Una teoria del genere, che rivoluziona radicalmente il concetto di materialismo, non poteva che apparire eretica ai teologi medievali e ciò spiega per quale ragione il nome di Avicebron sia caduto per lungo tempo in un provvidenziale oblio, che ha molto il sapore della damnatio memoriae. Di fatto, Avicebron priva il materialismo dei suoi capisaldi: il determinismo e l’ateismo. Se nel mondo greco il materialismo era stata quella corrente di pensiero che aveva rintracciato negli atomi l’essenza delle cose sensibili, questi non avevano però nulla di divino, essendo determinati da leggi fisiche che si sottraevano al caso e all’arbitrio dei numi. La religione, di conseguenza, era necessariamente estranea a un sistema che volesse proclamarsi materialistico.

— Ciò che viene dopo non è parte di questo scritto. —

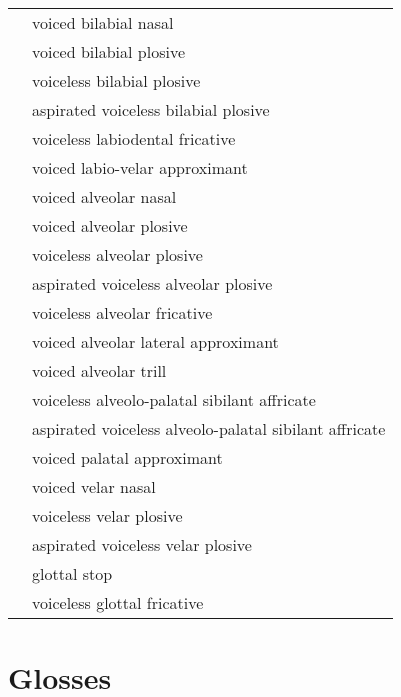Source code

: \documentclass{article}
\begin{document}
\begin{xltabular}{\textwidth}{lL}
   & voiced bilabial nasal \\
   & voiced bilabial plosive \\
   & voiceless bilabial plosive \\
   & aspirated voiceless bilabial plosive \\
   & voiceless labiodental fricative \\
   & voiced labio-velar approximant \\
   & voiced alveolar nasal \\
   & voiced alveolar plosive \\
   & voiceless alveolar plosive \\
   & aspirated voiceless alveolar plosive \\
   & voiceless alveolar fricative \\
   & voiced alveolar lateral approximant \\
   & voiced alveolar trill \\
  \ipa{\texttctclig} & voiceless alveolo-palatal sibilant affricate \\
   & aspirated voiceless alveolo-palatal sibilant affricate\\
   & voiced palatal approximant \\
   & voiced velar nasal \\
   & voiceless velar plosive \\
   & aspirated voiceless velar plosive \\
   & glottal stop \\
   & voiceless glottal fricative \\
\end{xltabular}

\newpage\section{Glosses}
\end{document}
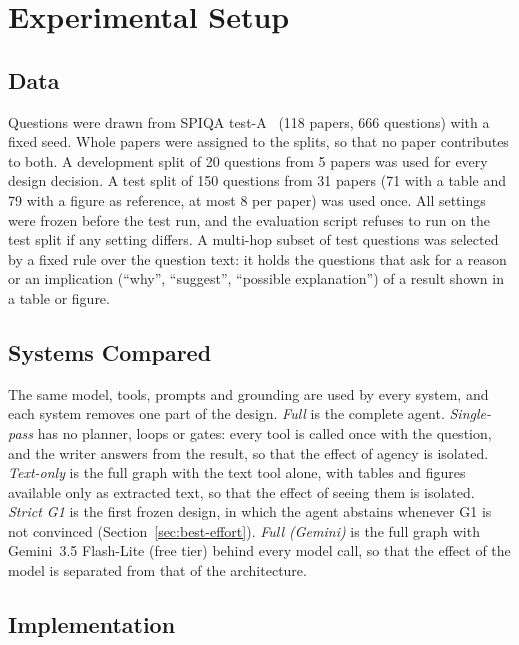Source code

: \section{Experimental Setup}
\label{sec:setup}

\subsection{Data}

Questions were drawn from SPIQA test-A~\cite{pramanick2024spiqa} (118 papers, 666
questions) with a fixed seed. Whole papers were assigned to the splits, so that no
paper contributes to both. A development split of 20 questions from 5 papers was used
for every design decision. A test split of 150 questions from 31 papers (71 with a
table and 79 with a figure as reference, at most 8 per paper) was used once. All
settings were frozen before the test run, and the evaluation script refuses to run on
the test split if any setting differs. A multi-hop subset of \nMultihopN{} test
questions was selected by a fixed rule over the question text: it holds the questions
that ask for a reason or an implication (``why'', ``suggest'', ``possible
explanation'') of a result shown in a table or figure.

\subsection{Systems Compared}

The same model, tools, prompts and grounding are used by every system, and each system
removes one part of the design. \emph{Full} is the complete agent. \emph{Single-pass}
has no planner, loops or gates: every tool is called once with the question, and the
writer answers from the result, so that the effect of agency is isolated.
\emph{Text-only} is the full graph with the text tool alone, with tables and figures
available only as extracted text, so that the effect of seeing them is isolated.
\emph{Strict G1} is the first frozen design, in which the agent abstains whenever G1
is not convinced (Section~\ref{sec:best-effort}). \emph{Full (Gemini)} is the full graph
with Gemini~3.5 Flash-Lite (free tier) behind every model call, so that the effect of
the model is separated from that of the architecture.

\subsection{Implementation}

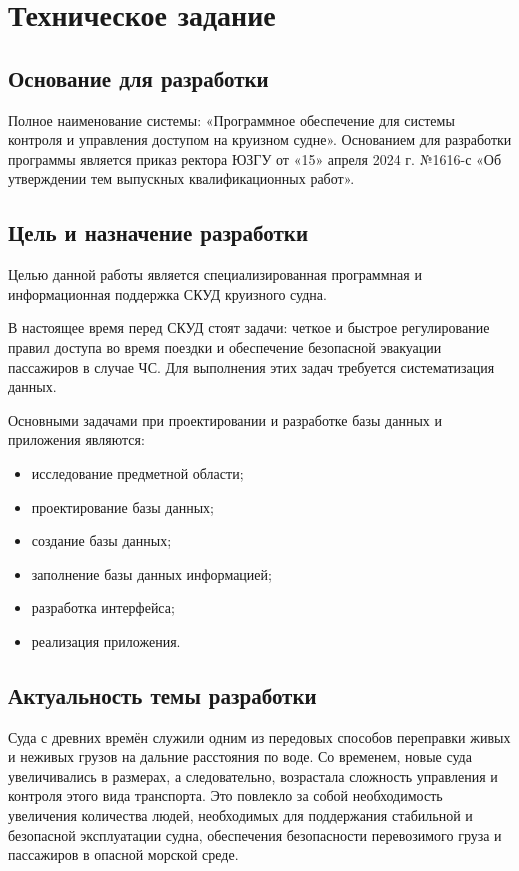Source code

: \section{Техническое задание}
\subsection{Основание для разработки}

Полное наименование системы: «Программное обеспечение для системы контроля и управления доступом на круизном судне».
Основанием для разработки программы является приказ ректора ЮЗГУ от «15» апреля 2024 г. №1616-с «Об утверждении тем выпускных квалификационных работ».

\subsection{Цель и назначение разработки}

Целью данной работы является специализированная программная и информационная поддержка СКУД круизного судна.

В настоящее время перед СКУД стоят задачи: четкое и быстрое регулирование правил доступа во время поездки и обеспечение безопасной эвакуации пассажиров в случае ЧС. Для выполнения этих задач требуется систематизация данных. 

Основными задачами при проектировании и разработке базы данных  и приложения являются:
\begin{itemize}
	\item исследование предметной области;
	\item проектирование базы данных;
	\item создание базы данных;
	\item заполнение базы данных информацией;
	\item разработка  интерфейса;
	\item реализация приложения.
\end{itemize}

\subsection{Актуальность темы разработки}
Суда с древних времён служили одним из передовых способов переправки живых и неживых грузов на дальние расстояния по воде. Со временем, новые суда увеличивались в размерах, а следовательно, возрастала сложность управления и контроля этого вида транспорта. Это повлекло за собой необходимость увеличения количества людей, необходимых для поддержания стабильной и безопасной эксплуатации судна, обеспечения безопасности перевозимого груза и пассажиров в опасной морской среде.

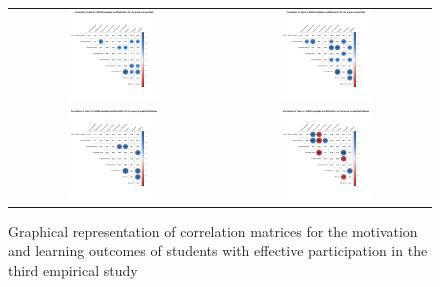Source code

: \begin{figure}[htb]
 \caption{Graphical representation of correlation matrices for the motivation and learning outcomes of students with effective participation in the third empirical study}
 \label{fig:effective-correlation-matrices-third-study}
 \centering
 \begin{tabular}{cc}
 \includegraphics[width=0.45\textwidth]{images/chap-evaluation/corr-effective-third/wo-gamified1.png}&
 \includegraphics[width=0.45\textwidth]{images/chap-evaluation/corr-effective-third/ont-gamified1.png}\\
 \includegraphics[width=0.45\textwidth]{images/chap-evaluation/corr-effective-third/wo-gamifiedMaster1.png}&
 \includegraphics[width=0.45\textwidth]{images/chap-evaluation/corr-effective-third/ont-gamifiedMaster1.png}\\

\end{tabular}
\end{figure}
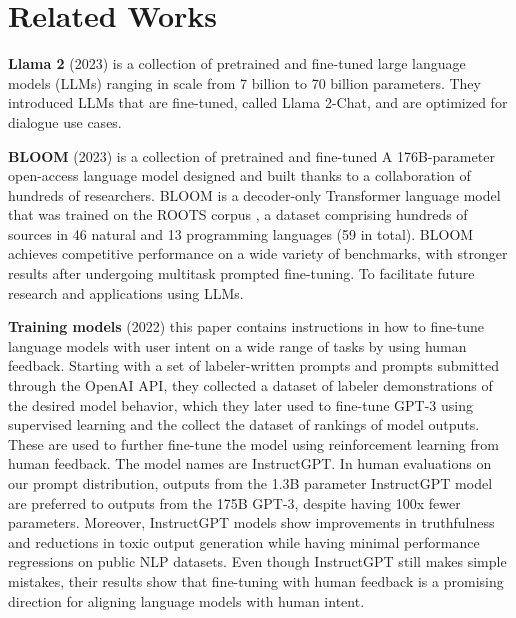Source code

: \documentclass[fleqn,moreauthors,10pt]{ds_report}
\begin{document}



\section*{Related Works}

\noindent
\textbf{Llama 2} (2023) \cite{touvron2023llama} is a collection of pretrained and fine-tuned
large language models (LLMs) ranging in scale from 7 billion to 70 billion parameters.
They introduced LLMs that are fine-tuned, called Llama 2-Chat, and are optimized for dialogue use cases.

\noindent
\textbf{BLOOM} (2023) \cite{touvron2023llama} is a collection of pretrained and fine-tuned
A 176B-parameter open-access language model designed and built thanks to a collaboration of hundreds of researchers. BLOOM is a decoder-only Transformer language model that was trained on the ROOTS corpus \cite{laurençon2023bigscience}, a dataset comprising hundreds of
sources in 46 natural and 13 programming languages (59 in total). BLOOM achieves competitive performance on a wide variety of benchmarks, with stronger results after undergoing multitask prompted fine-tuning. To facilitate future research and applications using LLMs.

\noindent
\textbf{Training models} (2022) \cite{ouyang2022training} this paper contains instructions in how to fine-tune language models with user intent on a wide range of tasks by using human feedback.
Starting with a set of labeler-written prompts and prompts
submitted through the OpenAI API, they collected a dataset of labeler demonstrations
of the desired model behavior, which they later used to fine-tune GPT-3 using supervised
learning and the collect the dataset of rankings of model outputs. These are used to further fine-tune the model using reinforcement learning from human feedback. The model names are InstructGPT. In human evaluations on
our prompt distribution, outputs from the 1.3B parameter InstructGPT model are
preferred to outputs from the 175B GPT-3, despite having 100x fewer parameters.
Moreover, InstructGPT models show improvements in truthfulness and reductions
in toxic output generation while having minimal performance regressions on public
NLP datasets. Even though InstructGPT still makes simple mistakes, their results
show that fine-tuning with human feedback is a promising direction for aligning
language models with human intent.
\end{document}

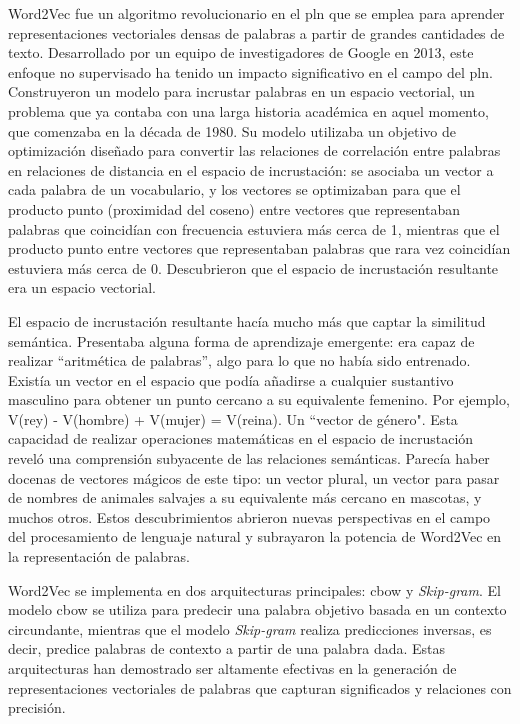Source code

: Word2Vec fue un algoritmo revolucionario en el \acrfull{pln} que se emplea para aprender representaciones vectoriales densas de palabras a partir de grandes cantidades de texto. Desarrollado por un equipo de investigadores de Google en 2013\cite{Mikolov2013Word2Vec}, este enfoque no supervisado ha tenido un impacto significativo en el campo del \acrshort{pln}. Construyeron un modelo para incrustar palabras en un espacio vectorial, un problema que ya contaba con una larga historia académica en aquel momento, que comenzaba en la década de 1980. Su modelo utilizaba un objetivo de optimización diseñado para convertir las relaciones de correlación entre palabras en relaciones de distancia en el espacio de incrustación: se asociaba un vector a cada palabra de un vocabulario, y los vectores se optimizaban para que el producto punto (proximidad del coseno) entre vectores que representaban palabras que coincidían con frecuencia estuviera más cerca de 1, mientras que el producto punto entre vectores que representaban palabras que rara vez coincidían estuviera más cerca de 0. Descubrieron que el espacio de incrustación resultante era un espacio vectorial. 

El espacio de incrustación resultante hacía mucho más que captar la similitud semántica. Presentaba alguna forma de aprendizaje emergente: era capaz de realizar ``aritmética de palabras'', algo para lo que no había sido entrenado. Existía un vector en el espacio que podía añadirse a cualquier sustantivo masculino para obtener un punto cercano a su equivalente femenino. Por ejemplo, V(rey) - V(hombre) + V(mujer) = V(reina). Un ``vector de género". Esta capacidad de realizar operaciones matemáticas en el espacio de incrustación reveló una comprensión subyacente de las relaciones semánticas. Parecía haber docenas de vectores mágicos de este tipo: un vector plural, un vector para pasar de nombres de animales salvajes a su equivalente más cercano en mascotas, y muchos otros. Estos descubrimientos abrieron nuevas perspectivas en el campo del procesamiento de lenguaje natural y subrayaron la potencia de Word2Vec en la representación de palabras\cite{Chollet}.


Word2Vec se implementa en dos arquitecturas principales: \acrfull{cbow} y \textit{Skip-gram}. El modelo \acrshort{cbow} se utiliza para predecir una palabra objetivo basada en un contexto circundante, mientras que el modelo \textit{Skip-gram} realiza predicciones inversas, es decir, predice palabras de contexto a partir de una palabra dada. Estas arquitecturas han demostrado ser altamente efectivas en la generación de representaciones vectoriales de palabras que capturan significados y relaciones con precisión.

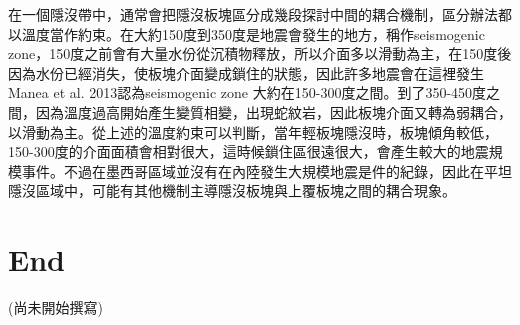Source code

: 在一個隱沒帶中，通常會把隱沒板塊區分成幾段探討中間的耦合機制，區分辦法都以溫度當作約束。在大約150度到350度是地震會發生的地方，稱作seismogenic zone，150度之前會有大量水份從沉積物釋放，所以介面多以滑動為主，在150度後因為水份已經消失，使板塊介面變成鎖住的狀態，因此許多地震會在這裡發生 Manea et al. 2013認為seismogenic zone 大約在150-300度之間。到了350-450度之間，因為溫度過高開始產生變質相變，出現蛇紋岩，因此板塊介面又轉為弱耦合，以滑動為主。從上述的溫度約束可以判斷，當年輕板塊隱沒時，板塊傾角較低，150-300度的介面面積會相對很大，這時候鎖住區很遠很大，會產生較大的地震規模事件。不過在墨西哥區域並沒有在內陸發生大規模地震是件的紀錄，因此在平坦隱沒區域中，可能有其他機制主導隱沒板塊與上覆板塊之間的耦合現象。

\section{End}

(尚未開始撰寫)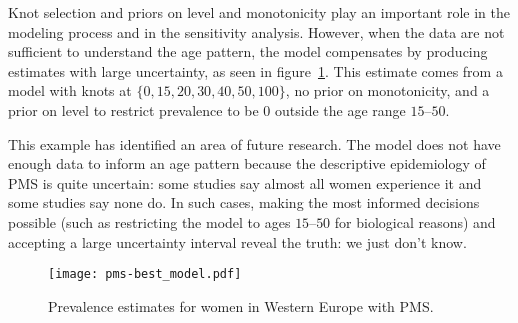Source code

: Knot selection and priors on level and monotonicity play an important
role in the modeling process and in the sensitivity analysis.
However, when the data are not sufficient to understand the age
pattern, the model compensates by producing estimates with large
uncertainty, as seen in figure~\ref{fig:app-pms best}.  This estimate
comes from a model with knots at $\{0, 15, 20, 30, 40, 50, 100\}$, no
prior on monotonicity, and a prior on level to restrict prevalence to
be $0$ outside the age range $15$--$50$.

This example has identified an area of future research.  The model does
not have enough data to inform an age pattern because the descriptive
epidemiology of PMS is quite uncertain: some studies say almost all women
experience it and some studies say none do.  In such cases, making the
most informed decisions possible (such as restricting the model to
ages $15$--$50$ for biological reasons) and accepting a large uncertainty
interval reveal the truth: we just don't know.

    \begin{figure}
        \begin{center}
            \texttt{[image: pms-best\_model.pdf]}
        \end{center}
        \caption{Prevalence estimates for women
          in Western Europe with PMS.}
        \label{fig:app-pms best}
    \end{figure}









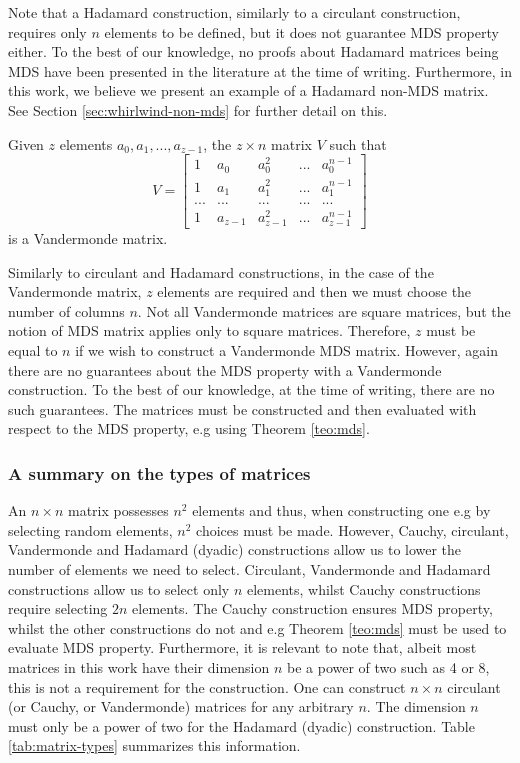Note that a Hadamard construction, similarly to a circulant construction, requires only $n$ elements to be defined, but it does not guarantee MDS property either. To the best of our knowledge, no proofs about Hadamard matrices being MDS have been presented in the literature at the time of writing. Furthermore, in this work, we believe we present an example of a Hadamard non-MDS matrix. See Section \ref{sec:whirlwind-non-mds} for further detail on this.

\begin{definition}
Given $z$ elements $a_0, a_1, ..., a_{z-1}$, the $z \times n$ matrix $V$ such that
\begin{equation}\label{eq:cost}
V =
\begin{bmatrix}
1 & a_0 & a_0^2 & ... & a_0^{n-1}\\
1 & a_1 & a_1^2 & ... & a_1^{n-1}\\
... & ... & ... & ... & ...\\
1 & a_{z-1} & a_{z-1}^2 & ... & a_{z-1}^{n-1}
\end{bmatrix}
\end{equation}
is a Vandermonde matrix.
\end{definition}

Similarly to circulant and Hadamard constructions, in the case of the Vandermonde matrix, $z$ elements are required and then we must choose the number of columns $n$. Not all Vandermonde matrices are square matrices, but the notion of MDS matrix applies only to square matrices. Therefore, $z$ must be equal to $n$ if we wish to construct a Vandermonde MDS matrix. However, again there are no guarantees about the MDS property with a Vandermonde construction. To the best of our knowledge, at the time of writing, there are no such guarantees. The matrices must be constructed and then evaluated with respect to the MDS property, e.g using Theorem \ref{teo:mds}.

\subsubsection{A summary on the types of matrices}
An $n\times n$ matrix possesses $n^2$ elements and thus, when constructing one e.g by selecting random elements, $n^2$ choices must be made. However, Cauchy, circulant, Vandermonde and Hadamard (dyadic) constructions allow us to lower the number of elements we need to select. Circulant, Vandermonde and Hadamard constructions allow us to select only $n$ elements, whilst Cauchy constructions require selecting $2n$ elements. The Cauchy construction ensures MDS property, whilst the other constructions do not and e.g Theorem \ref{teo:mds} must be used to evaluate MDS property. Furthermore, it is relevant to note that, albeit most matrices in this work have their dimension $n$ be a power of two such as 4 or 8, this is not a requirement for the construction. One can construct $n \times n$ circulant (or Cauchy, or Vandermonde) matrices for any arbitrary $n$. The dimension $n$ must only be a power of two for the Hadamard (dyadic) construction. Table \ref{tab:matrix-types} summarizes this information.

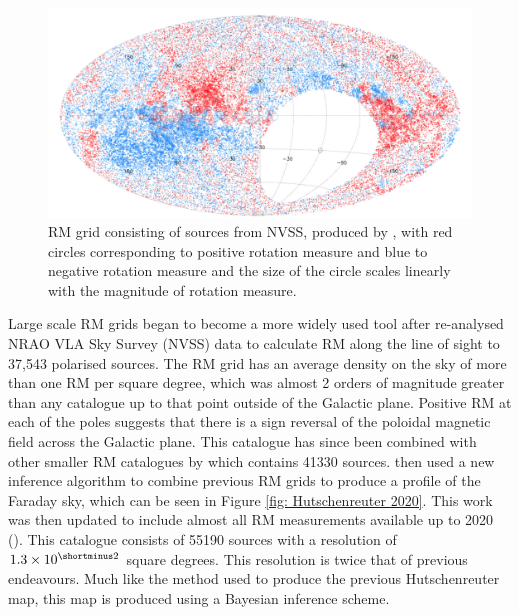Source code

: 
\begin{figure}
    \centering
    \includegraphics[width=\linewidth]{Thesis_Template/Figures/NVSS_RM_Grid.png}
    \caption{RM grid consisting of sources from NVSS, produced by \cite{Taylor_20009}, with red circles corresponding to positive rotation measure and blue to negative rotation measure and the size of the circle scales linearly with the magnitude of rotation measure.}
    \label{fig:Taylor RM grid}
\end{figure}

Large scale RM grids began to become a more widely used tool after \cite{Taylor_20009} re-analysed NRAO VLA Sky Survey (NVSS) data to calculate RM along the line of sight to 37,543 polarised sources. The RM grid has an average density on the sky of more than one RM per square degree, which was almost 2 orders of magnitude greater than any catalogue up to that point outside of the Galactic plane. Positive RM at each of the poles suggests that there is a sign reversal of the poloidal magnetic field across the Galactic plane. This catalogue has since been combined with other smaller RM catalogues by \cite{Oppermann_2012} which contains 41330 sources. \cite{Hutschenreuter_2020} then used a new inference algorithm to combine previous RM grids to produce a profile of the Faraday sky, which can be seen in Figure \ref{fig: Hutschenreuter 2020}.  This work was then updated to include almost all RM measurements available up to 2020 (\cite{Hutschenreuter_2022}). This catalogue 
consists of 55190 sources with a resolution of $1.3 
\times 10^{\shortminus2}$ square degrees. 
This resolution is twice that of previous endeavours. 
Much like the method used to produce the previous Hutschenreuter map, this map is produced using a Bayesian inference scheme. 

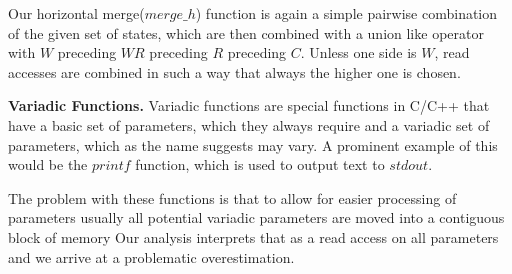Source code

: 
Our horizontal merge($merge\_h$) function is again a simple pairwise combination of the given set of states, which are then combined with a union 
like operator with $W$ preceding $WR$ preceding $R$ preceding $C$. Unless one side is $W$, read accesses are combined in such a way that always the higher one is chosen.

%

\textbf{Variadic Functions.}
\label{subsection:variadicfunctions}
Variadic functions are special functions in C/C++ that have a basic set of parameters, 
which they always require and a variadic set of parameters, which as the name suggests 
may vary. A prominent example of this would be the $printf$ function, which is used 
to output text to $stdout$.

The problem with these functions is that to allow for easier processing of parameters
usually all potential variadic parameters are moved into a contiguous block of memory
Our analysis interprets that as a read access on all 
parameters and we arrive at a problematic overestimation. 

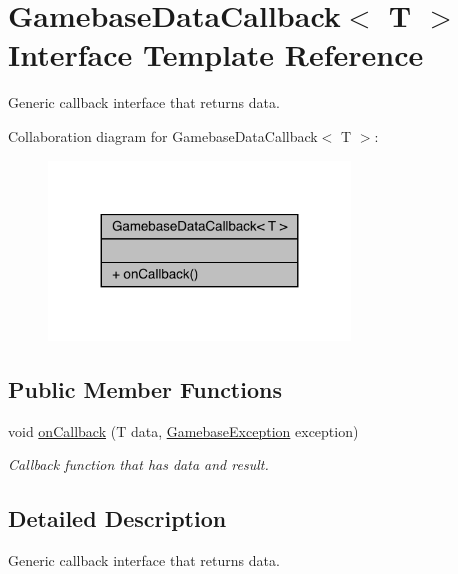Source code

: \hypertarget{interfacecom_1_1toast_1_1android_1_1gamebase_1_1_gamebase_data_callback}{}\section{Gamebase\+Data\+Callback$<$ T $>$ Interface Template Reference}
\label{interfacecom_1_1toast_1_1android_1_1gamebase_1_1_gamebase_data_callback}


Generic callback interface that returns data.  




Collaboration diagram for Gamebase\+Data\+Callback$<$ T $>$\+:\nopagebreak
\begin{figure}[H]
\begin{center}
\leavevmode
\includegraphics[width=227pt]{interfacecom_1_1toast_1_1android_1_1gamebase_1_1_gamebase_data_callback__coll__graph}
\end{center}
\end{figure}
\subsection*{Public Member Functions}
\begin{DoxyCompactItemize}
\item 
void \hyperlink{interfacecom_1_1toast_1_1android_1_1gamebase_1_1_gamebase_data_callback_a6898f6f2398c6b6f84a4de7fca381e61}{on\+Callback} (T data, \hyperlink{classcom_1_1toast_1_1android_1_1gamebase_1_1base_1_1_gamebase_exception}{Gamebase\+Exception} exception)
\begin{DoxyCompactList}\small\item\em Callback function that has data and result. \end{DoxyCompactList}\end{DoxyCompactItemize}


\subsection{Detailed Description}
Generic callback interface that returns data.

Avicebron, invece, si sforza di armonizzare la sua personale concezione materialistica con la teologia neoplatonica. E l’adesione ai princìpi del neoplatonismo è un’ulteriore riprova di come il suo sistema cosmologico sia scevro da regole meccanicistiche che amministrano la natura e sia piuttosto dominato da un’idea di Dio che, in quanto Principium rerum, ha dato origine al mondo per un libero atto di Volontà. Tutte le sostanze erano presenti ab origine in Dio, che durante la creazione, più che crearle nel significato classico del termine (cioè ex nihilo), le ha estrinsecate da Sé, facendole essere nel tempo sebbene fossero già nell’eternità.
Nel Fons vitae vengono elencate tre sostanze universali emanatesi da Dio: Intelletto, Anima e Natura. L’Intelletto è la prima delle ipostasi ed è dotata di materia e forma, che è la forma delle forme, la matrice di ogni possibile specificazione degli essenti (forma Intelligentiae origo est collectionis omnium formarum). Dall’Intelletto si scinde l’Anima universale e da questa la Natura, che sovrintende alla molteplicità delle singole forme dell’universo e alla loro mutevolezza: gli Esseri, che sono eterni, entificandosi nella Natura divengono transeunti.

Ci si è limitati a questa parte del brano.